Слабое место нашей золото-аристократии — то же самое, на которое я намекал в связи с дешевым дендизмом. Ее подлинная мужественность, ее высокородная галантность не так очевидны, как зеркальные стекла ее окон и более или менее законная геральдика на дверцах ее карет. Очень любопытно наблюдать, как мало ценятся военные люди среди нашего северного народа. Наши молодые люди должны золотить свои шпоры, но им не нужно их завоевывать. Равный раздел имущества удерживает младших сыновей богатых людей от необходимости военной службы. Таким образом, армия теряет элемент утонченности, а денежный высший класс забывает, что значит считать героизм среди своих добродетелей. Тем не менее, я не верю ни в какую аристократию без смелости в качестве ее основы. Наша может показать ее, когда придет время, если оно когда-нибудь придет.

— Эти Соединенные Штаты представляют собой величайший рынок для интеллектуальных ЗЕЛЕНЫХ ПЛОДОВ из всех мест в мире. Я так думаю, во всяком случае. Спрос на интеллектуальный труд настолько огромен, а рынок настолько неразборчив, что молодой талант склонен разделять участь незрелого крыжовника — быть сорванным, чтобы сделать из него дурака. Подумайте о стране, которая покупает восемьдесят тысяч экземпляров «Пословичной философии», в то время как восхищенные соотечественники автора купили двенадцать тысяч! Как можно позволить своему плоду висеть на солнце, пока он полностью не созреет, в то время как есть восемьдесят тысяч таких голодных ртов, готовых проглотить его и провозгласить его хвалу? Следовательно, никогда не было такой коллекции сырых пиппинов и недозрелых падалиц, какую демонстрирует наша национальная литература среди своих плодов. На каждом углу есть литературные овощные лавки, которые купят что угодно, от пуговичной груши до ананаса. Требуется долгое ученичество, чтобы приучить целый народ к чтению и письму. Искушение деньгами и славой слишком велико для молодых людей. Разве я не помню тот славный момент, когда покойный мистер... мы не будем говорить кто... редактор... мы не будем говорить чего... предложил мне сумму в пятьдесят центов за двухколонную страницу кварто за то, что я потрясу своими молодыми ветвями над его фартуком из писчей бумаги? Разве это не было опьяняющим видением золота и славы? Я, несомненно, наслаждался бы его богатством и великолепием, если бы не узнал, что ПЯТЬДЕСЯТ ЦЕНТОВ следует считать риторическим украшением, а отнюдь не буквальным выражением прошлого факта или настоящего намерения.

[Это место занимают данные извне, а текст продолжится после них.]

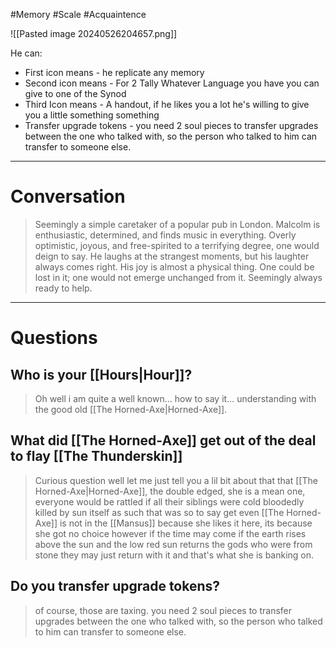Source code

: #Memory #Scale #Acquaintence

![[Pasted image 20240526204657.png]]

He can:
- First icon means - he replicate any memory
- Second icon means - For 2 Tally Whatever Language you have you can give to one of the Synod
- Third Icon means - A handout, if he likes you a lot he's willing to give you a little something something
- Transfer upgrade tokens - you need 2 soul pieces to transfer upgrades between the one who talked with, so the person who talked to him can transfer to someone else.

___
# Conversation

>Seemingly a simple caretaker of a popular pub in London. Malcolm is enthusiastic, determined, and finds music in everything. Overly optimistic, joyous, and free-spirited to a terrifying degree, one would deign to say. He laughs at the strangest moments, but his laughter always comes right. His joy is almost a physical thing. One could be lost in it; one would not emerge unchanged from it. Seemingly always ready to help.

___
# Questions

## Who is your [[Hours|Hour]]?
>Oh well i am quite a well known... how to say it... understanding with the good old [[The Horned-Axe|Horned-Axe]].
## What did [[The Horned-Axe]] get out of the deal to flay [[The Thunderskin]]
>Curious question well let me just tell you a lil bit about that that [[The Horned-Axe|Horned-Axe]], the double edged, she is a mean one, everyone would be rattled if all their siblings were cold bloodedly killed by sun itself as such that was so to say get even [[The Horned-Axe]] is not in the [[Mansus]] because she likes it here, its because she got no choice however if the time may come if the earth rises above the sun and the low red sun returns the gods who were from stone they may just return with it and that's what she is banking on.
## Do you transfer upgrade tokens?
>of course, those are taxing.
>you need 2 soul pieces to transfer upgrades between the one who talked with, so the person who talked to him can transfer to someone else.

— Остерегайтесь того, чтобы ваша моральная основа состояла из отрицательных добродетелей. Хорошо воздерживаться и учить других воздерживаться от всего, что греховно или вредно. Но превращение этого в профессию ведет к истощению характера, если только человек не питается также более питательной диетой активной сочувственной благожелательности.

— Я не верю ни единому слову из того, что вы говорите, — отозвалась угловатая женщина в черном бомбазине.

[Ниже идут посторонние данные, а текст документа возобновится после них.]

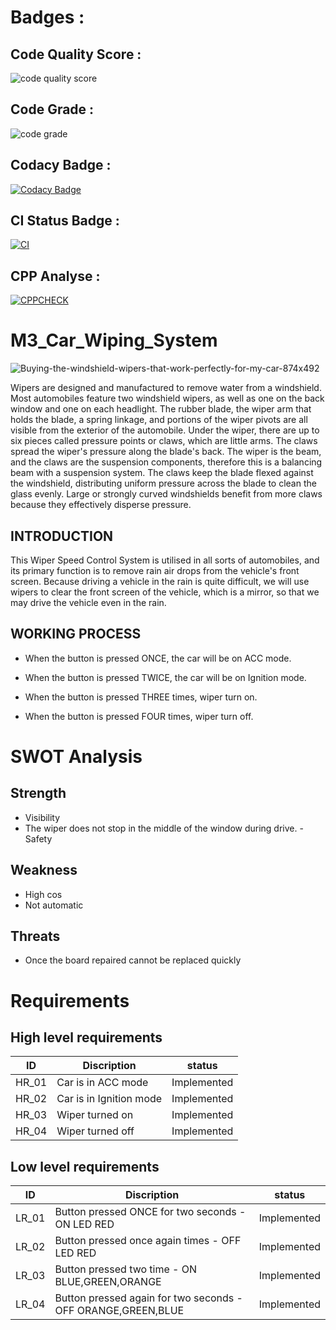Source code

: # Badges :

## Code Quality Score :
![code quality score](https://api.codiga.io/project/33552/score/svg)

## Code Grade : 
![code grade](https://api.codiga.io/project/33552/status/svg)

## Codacy Badge : 
[![Codacy Badge](https://app.codacy.com/project/badge/Grade/b1a4baaf31a3463195af886412cce697)](https://www.codacy.com/gh/Avinash20031999/M3_Car_Wiping_System/dashboard?utm_source=github.com&amp;utm_medium=referral&amp;utm_content=Avinash20031999/M3_Car_Wiping_System&amp;utm_campaign=Badge_Grade)

## CI Status Badge :
[![CI](https://github.com/Avinash20031999/M3_Car_Wiping_System/actions/workflows/main.yml/badge.svg)](https://github.com/Avinash20031999/M3_Car_Wiping_System/actions/workflows/main.yml)

## CPP Analyse : 
[![CPPCHECK](https://github.com/Avinash20031999/M3_Car_Wiping_System/actions/workflows/c-cppCheck.yml/badge.svg)](https://github.com/Avinash20031999/M3_Car_Wiping_System/actions/workflows/c-cppCheck.yml)


# M3_Car_Wiping_System
![Buying-the-windshield-wipers-that-work-perfectly-for-my-car-874x492](https://user-images.githubusercontent.com/101059765/168480971-7020e96d-87e6-4cc8-b15d-463469365955.jpg)



Wipers are designed and manufactured to remove water from a windshield. Most automobiles feature two windshield wipers, as well as one on the back window and one on each headlight. The rubber blade, the wiper arm that holds the blade, a spring linkage, and portions of the wiper pivots are all visible from the exterior of the automobile. Under the wiper, there are up to six pieces called pressure points or claws, which are little arms. The claws spread the wiper's pressure along the blade's back. The wiper is the beam, and the claws are the suspension components, therefore this is a balancing beam with a suspension system. The claws keep the blade flexed against the windshield, distributing uniform pressure across the blade to clean the glass evenly. Large or strongly curved windshields benefit from more claws because they effectively disperse pressure.
## INTRODUCTION
This Wiper Speed Control System is utilised in all sorts of automobiles, and its primary function is to remove rain air drops from the vehicle's front screen. Because driving a vehicle in the rain is quite difficult, we will use wipers to clear the front screen of the vehicle, which is a mirror, so that we may drive the vehicle even in the rain.

## WORKING PROCESS
- When the button is pressed ONCE, the car will be on ACC mode.

- When the button is pressed TWICE, the car will be on Ignition mode.

- When the button is pressed THREE times, wiper turn on.

- When the button is pressed FOUR times, wiper turn off.
# SWOT Analysis
## Strength
- Visibility
- The wiper does not stop in the middle of the window during drive.
-Safety
## Weakness
- High cos 
- Not automatic
## Threats
- Once the board repaired cannot be replaced quickly
# Requirements
## High level requirements
|ID|	Discription	|status|
|--|--------------|------|
|HR_01|	Car is in ACC mode	|Implemented|
|HR_02	|Car is in Ignition mode|	Implemented|
|HR_03|	Wiper turned on|	Implemented|
|HR_04	|Wiper turned off	|Implemented|
## Low level requirements
|ID	|Discription|	status|
|---|-----------|-------|
|LR_01	|Button pressed ONCE for two seconds - ON LED RED	|Implemented|
|LR_02	|Button pressed once again times - OFF LED RED|	Implemented|
|LR_03	|Button pressed two time - ON BLUE,GREEN,ORANGE|	Implemented|
|LR_04	|Button pressed again for two seconds - OFF ORANGE,GREEN,BLUE	|Implemented|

— Мне жаль, что вы не верите, мадам, — сказал я и тихо добавил своему соседу, — но вы это доказываете.

Молодой человек, сидевший рядом со мной, подмигнул; а студент-теолог сказал вполголоса: — Optime dictum (отлично сказано).

— То, что вы говорите по-латыни, — сказал я, — напоминает мне странную привычку одного из моих старых наставников. Он так много читал на этом языке, что его английский наполовину превратился в него. Он застрял в городе одним жарким летом в довольно тесных условиях и написал, или начал писать, серию городских пасторалей. Эклогами он их называл и намеревался опубликовать по подписке. Я помню некоторые из его стихов, если хотите их услышать. — Вы, сэр (обращаясь к студенту-теологу), и все те, кто прошел колледж, или, что то же самое, получил почетную степень, поймут их без словаря. Старик много говорил об «эстивации» (летней спячке), как он ее называл, в противовес, так сказать, гибернации. Внутригородская эстивация, или городская жизнь летом, говорил он, — это особая форма приостановленного существования, или полуасфиксии. Просыпаешься от нее примерно в начале последней недели сентября. Вот что я помню из его поэмы:

ЭСТИВАЦИЯ.

Неопубликованная поэма моего покойного учителя латыни

В палящем гневе блеск светила пламенеет; Листва, увянув, на ветвях сухих слабеет; Свой влажный лоб прохожий, задыхаясь, трет, И грезит о блужданье там, где ветер пьет.

Как сладко жить, сокрытым от очей, Дремать в траве, не зная над собой властей, Срывать плоды с лозы, что вьется ввысь, И пить поток, где хвост коровий — ввысь!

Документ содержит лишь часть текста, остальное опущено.